No es que esta sea una situación nueva, a los seres humanos nos pone muy nerviosos no saber lo que va a pasar. Históricamente se han buscado estrategias para descubrir el porvenir, especialmente en épocas de crisis. Así, por ejemplo, en la antigua Roma las altas esferas políticas recurrían, cuando venían mal dadas, a los magistrados que ejercían el arte de la adivinación por la observación de los pájaros y eran controlados de cerca por un sacerdote.
Por increíble que parezca en nuestra sociedad científico-técnica también hemos echado mano de este viejo recurso. Famoso se ha hecho Nicolás Ajaujula, el psíquico británico que sostiene haber predicho el coronavirus mediante regresiones a vidas pasadas. Muy solicitada está también Zulema Hormaeche, una adivina que ha adquirido gran notoriedad porque, antes de la elección de Joe Biden, y haciendo uso de sus dotes de tarotista, sacó una carta de un edificio golpeado por un rayo y profetizó un cambio de era. Aquí tampoco nos quedamos cortos, parece ser que las consultas a los adivinos se han disparado y no faltan videntes que sostengan haber predicho lo que iba a suceder, como Aramis Fuster, quien supuestamente pronosticó la hecatombe en 2009 y no para de hacer vaticinios que copan los titulares de los principales medios.

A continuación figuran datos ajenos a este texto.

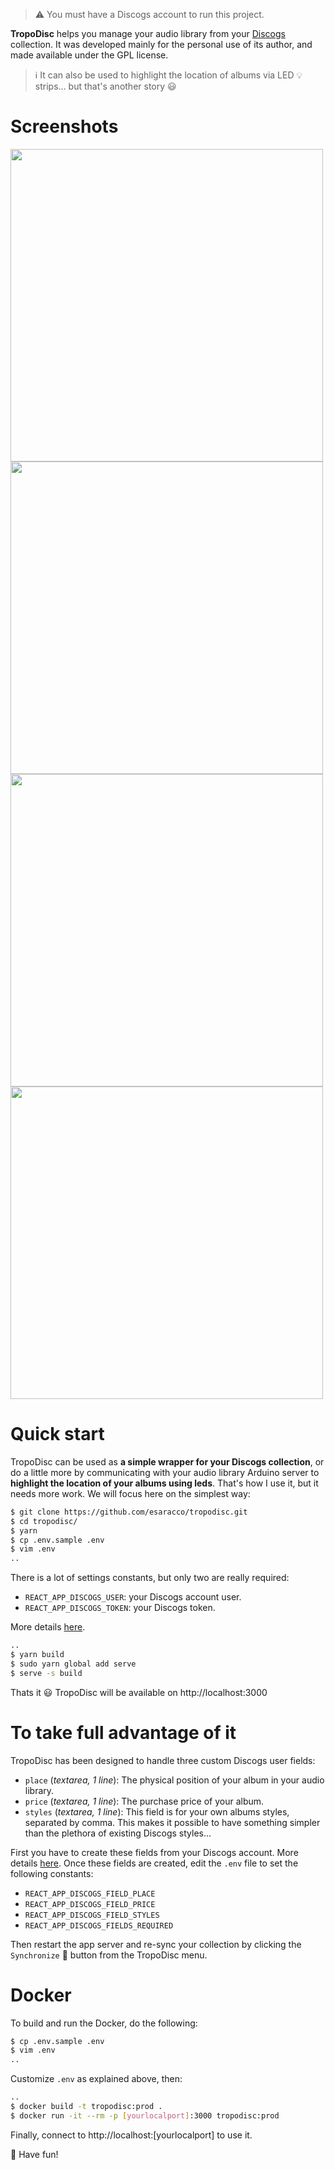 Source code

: > :warning: You must have a Discogs account to run this project.

**TropoDisc** helps you manage your audio library from your  [Discogs](https://www.discogs.com) collection. It was developed mainly for the personal use of its author, and made available under the GPL license.
> :information_source: It can also be used to highlight the location of albums via LED :bulb: strips... but that's another story :smiley:

# Screenshots
<img width="500" src="https://user-images.githubusercontent.com/4351162/156552334-916137d6-0d66-4131-bd23-a05de1468590.png">
<img width="500" src="https://user-images.githubusercontent.com/4351162/156573837-3de1d156-c956-46a3-8435-6b9d2a7ff474.png">
<img width="500" src="https://user-images.githubusercontent.com/4351162/156573943-f4630099-be1f-41c1-b56e-870cf2c00126.png">
<img width="500" src="https://user-images.githubusercontent.com/4351162/156573962-93f8c532-9ed4-4b65-be56-c408317a7274.png">

# Quick start 

TropoDisc can be used as **a simple wrapper for your Discogs collection**, or do a little more by communicating with your audio library Arduino server to **highlight the location of your albums using leds**. That's how I use it, but it needs more work. We will focus here on the simplest way:
```bash
$ git clone https://github.com/esaracco/tropodisc.git
$ cd tropodisc/
$ yarn
$ cp .env.sample .env
$ vim .env
..
```
There is a lot of settings constants, but only two are really required:
- `REACT_APP_DISCOGS_USER`: your Discogs account user.
- `REACT_APP_DISCOGS_TOKEN`: your Discogs token.

More details [here](https://www.discogs.com/developers#page:authentication).
```bash
..
$ yarn build
$ sudo yarn global add serve
$ serve -s build
```
Thats it :smiley:
TropoDisc will be available on http://localhost:3000

# To take full advantage of it
TropoDisc has been designed to handle three custom Discogs user fields:
- `place` (*textarea, 1 line*):
The physical position of your album in your audio library.
- `price`  (*textarea, 1 line*):
The purchase price of your album.
- `styles`  (*textarea, 1 line*):
This field is for your own albums styles, separated by comma. This makes it possible to have something simpler than the plethora of existing Discogs styles...

First you have to create these fields from your Discogs account. More details [here](https://support.discogs.com/hc/en-us/articles/360007331674-Customizing-Your-Collection-Notes).
Once these fields are created, edit the `.env` file to set the following constants:
- `REACT_APP_DISCOGS_FIELD_PLACE`
- `REACT_APP_DISCOGS_FIELD_PRICE`
- `REACT_APP_DISCOGS_FIELD_STYLES`
- `REACT_APP_DISCOGS_FIELDS_REQUIRED`

Then restart the app server and re-sync your collection by clicking the `Synchronize` :arrows_counterclockwise: button from the TropoDisc menu.

# Docker

To build and run the Docker, do the following:
```bash
$ cp .env.sample .env
$ vim .env
..
```
Customize `.env` as explained above, then:
```bash
..
$ docker build -t tropodisc:prod .
$ docker run -it --rm -p [yourlocalport]:3000 tropodisc:prod
```
Finally, connect to http://localhost:[yourlocalport] to use it.

:tada: Have fun!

Por hallar un poco de seguridad haríamos cualquier cosa, parece. Algunos llegan a acudir al trasnochado recurso de la adivinación, pero también hay quien pone en práctica otro método tan antiguo como el anterior, y mucho más barato, que es negar la evidencia. Ante la angustia de que nadie pueda, con certeza contrastada, asegurar qué va a suceder, entonces mejor negarlo todo: no hay pandemia, esta es una enfermedad sin importancia, los hospitales no han estado colapsados, es todo una gran farsa orquestada por poderes oscuros que quieren controlarnos. Lo que sea antes de admitir que las cosas están cambiando, probablemente sin remedio, que no sabemos muy bien qué va a ser de nosotros y de nuestros seres queridos, lo que sea antes de enfrentarse a la incertidumbre del presente, antes de terminar en la sala de urgencias, de aceptar que necesitamos asistencia psicológica porque lo que tenemos es un generalizado e incontrolable ataque de pánico.
Pilar Fraile es escritora. Con su última novela, Días de euforia (Alianza Editorial), ha ganado el Premio de la Crítica de Castilla y León.